US President Donald Trump's tariff policies unveiled on Thursday are set to reset global trade, pose inflationary as well as recessionary risks to the world's largest economy, and damage consumer and business confidence.
A minimum 10% tariff on import of all goods into the US will kick in on April 5, and additional levies on major trading partners from April 9 will take the effective US tariff rate to near 25%.
Though such duties could lead to an increase of roughly $660 billion or 2.2% of GDP in US tax revenue, the flipside is a substantial jump in inflation, adding close to 2% to the consumer price index this year, according to JPMorgan.

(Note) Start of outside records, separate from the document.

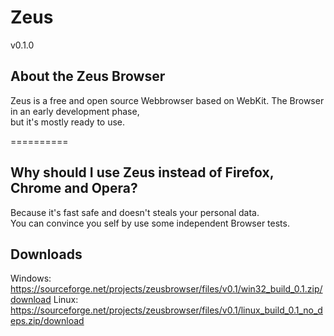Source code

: <h1>Zeus</h1>
v0.1.0

<h2>About the Zeus Browser</h2>

Zeus is a free and open source Webbrowser based on WebKit. The Browser in an early development phase, <br> 
but it's mostly ready to use.

==========

<h2>Why should I use Zeus instead of Firefox, Chrome and Opera?</h2>

Because it's fast safe and doesn't steals your personal data.<br>
You can convince you self by use some independent Browser tests.

<h2>Downloads</h2>
Windows: <a href="https://sourceforge.net/projects/zeusbrowser/files/v0.1/win32_build_0.1.zip/download">https://sourceforge.net/projects/zeusbrowser/files/v0.1/win32_build_0.1.zip/download</a>
Linux: <a href="https://sourceforge.net/projects/zeusbrowser/files/v0.1/linux_build_0.1_no_deps.zip/download">https://sourceforge.net/projects/zeusbrowser/files/v0.1/linux_build_0.1_no_deps.zip/download</a>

"Full implementation of tariffs to lead to substantial macro-economic shock. If tariff hikes are sustained, it will likely push the US and global economy into recession this year," the investment bank said in a note.
According to Citi analysts, country-specific tariff rates are higher than expected, raising questions about what gets rolled back and how soon. If trade negotiations are unsuccessful, damage to consumer and business confidence is likely. The level of tariffs announced could reset the global trade order.
Bernstein said Trump's declaration is likely a starting point for several months of back-channel negotiations with countries. Their analysis indicates that the tariffs are sweeping and significantly high, impacting a broad range of goods.
India's Advantage
India is one of the least-tariffed Asian exporters, positioning itself as a 'China+1' hub for US-bound production. With the lowest tariffs among major Asian exporters, India gains a relative edge, according to Prabhudas Lilladher.
Although it has no tariff advantage over Mexico, Central America, and African beneficiaries, within Asia, India holds the most favourable tariff position, a clear strategic upgrade.
That's a view shared by Bernstein analysts as well, who also say New Delhi will engage with Washington for a bilateral deal and safely navigate through tariff challenges.
However, Nomura said many of the Asian manufacturing companies have also relocated production to other parts of the world like ASEAN, India, and Mexico over the years. But given broad-based tariffs, that strategy will unlikely prove to be a complete mitigation strategy.
"An end-demand slowdown in the US due to potentially higher prices will also have an impact on the top-line of Asian exporters. Thus, the impact of slower top line and margins will have an impact on Asian earnings too," a note said.
Morgan Stanley said that with merchandise exports to the US being at 2.1% of India's GDP, the direct impact from Trump tariffs will likely be less severe. However, a slowdown in US growth and weak global trade momentum will impact external demand.